TASK DIRECTIONS
An exact copy of every entry is required, without the pictures.

Saved entries
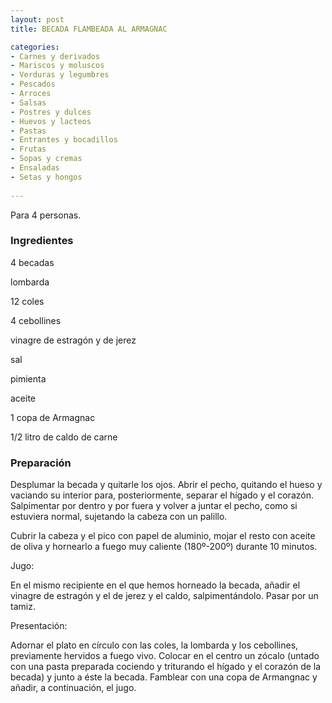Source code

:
 ```yaml
---
layout: post
title: BECADA FLAMBEADA AL ARMAGNAC

categories:
- Carnes y derivados
- Mariscos y moluscos
- Verduras y legumbres
- Pescados
- Arroces
- Salsas
- Postres y dulces
- Huevos y lacteos
- Pastas
- Entrantes y bocadillos
- Frutas
- Sopas y cremas
- Ensaladas
- Setas y hongos
 
---
```

Para 4 personas.

<h3>Ingredientes</h3>
4 becadas

lombarda

12 coles

4 cebollines

vinagre de estragón y de jerez

sal

pimienta

aceite

1 copa de Armagnac

1/2 litro de caldo de carne

<h3>Preparación</h3>
Desplumar la becada y quitarle los ojos. Abrir el pecho, quitando el hueso y vaciando su interior para, posteriormente, separar el hígado y el corazón. Salpimentar por dentro y por fuera y volver a juntar el pecho, como si estuviera normal, sujetando la cabeza con un palillo.

Cubrir la cabeza y el pico con papel de aluminio, mojar el resto con aceite de oliva y hornearlo a fuego muy caliente (180&ordm;-200&ordm;) durante 10 minutos.

Jugo:

En el mismo recipiente en el que hemos horneado la becada, añadir el vinagre de estragón y el de jerez y el caldo, salpimentándolo. Pasar por un tamiz.

Presentación:

Adornar el plato en círculo con las coles, la lombarda y los cebollines, previamente hervidos a fuego vivo. Colocar en el centro un zócalo (untado con una pasta preparada cociendo y triturando el hígado y el corazón de la becada) y junto a éste la becada. Famblear con una copa de Armangnac y añadir, a continuación, el jugo.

ANSWER TO THIS TASK
Source code

:
 ```yaml
---
layout: post
title: BECADA FLAMBEADA AL ARMAGNAC

categories:
- Carnes y derivados
- Mariscos y moluscos
- Verduras y legumbres
- Pescados
- Arroces
- Salsas
- Postres y dulces
- Huevos y lacteos
- Pastas
- Entrantes y bocadillos
- Frutas
- Sopas y cremas
- Ensaladas
- Setas y hongos
 
---
```

Para 4 personas.

<h3>Ingredientes</h3>
4 becadas

lombarda

12 coles

4 cebollines

vinagre de estragón y de jerez

sal

pimienta

aceite

1 copa de Armagnac

1/2 litro de caldo de carne

<h3>Preparación</h3>
Desplumar la becada y quitarle los ojos. Abrir el pecho, quitando el hueso y vaciando su interior para, posteriormente, separar el hígado y el corazón. Salpimentar por dentro y por fuera y volver a juntar el pecho, como si estuviera normal, sujetando la cabeza con un palillo.

Cubrir la cabeza y el pico con papel de aluminio, mojar el resto con aceite de oliva y hornearlo a fuego muy caliente (180&ordm;-200&ordm;) durante 10 minutos.

Jugo:

En el mismo recipiente en el que hemos horneado la becada, añadir el vinagre de estragón y el de jerez y el caldo, salpimentándolo. Pasar por un tamiz.

Presentación:

Adornar el plato en círculo con las coles, la lombarda y los cebollines, previamente hervidos a fuego vivo. Colocar en el centro un zócalo (untado con una pasta preparada cociendo y triturando el hígado y el corazón de la becada) y junto a éste la becada. Famblear con una copa de Armangnac y añadir, a continuación, el jugo.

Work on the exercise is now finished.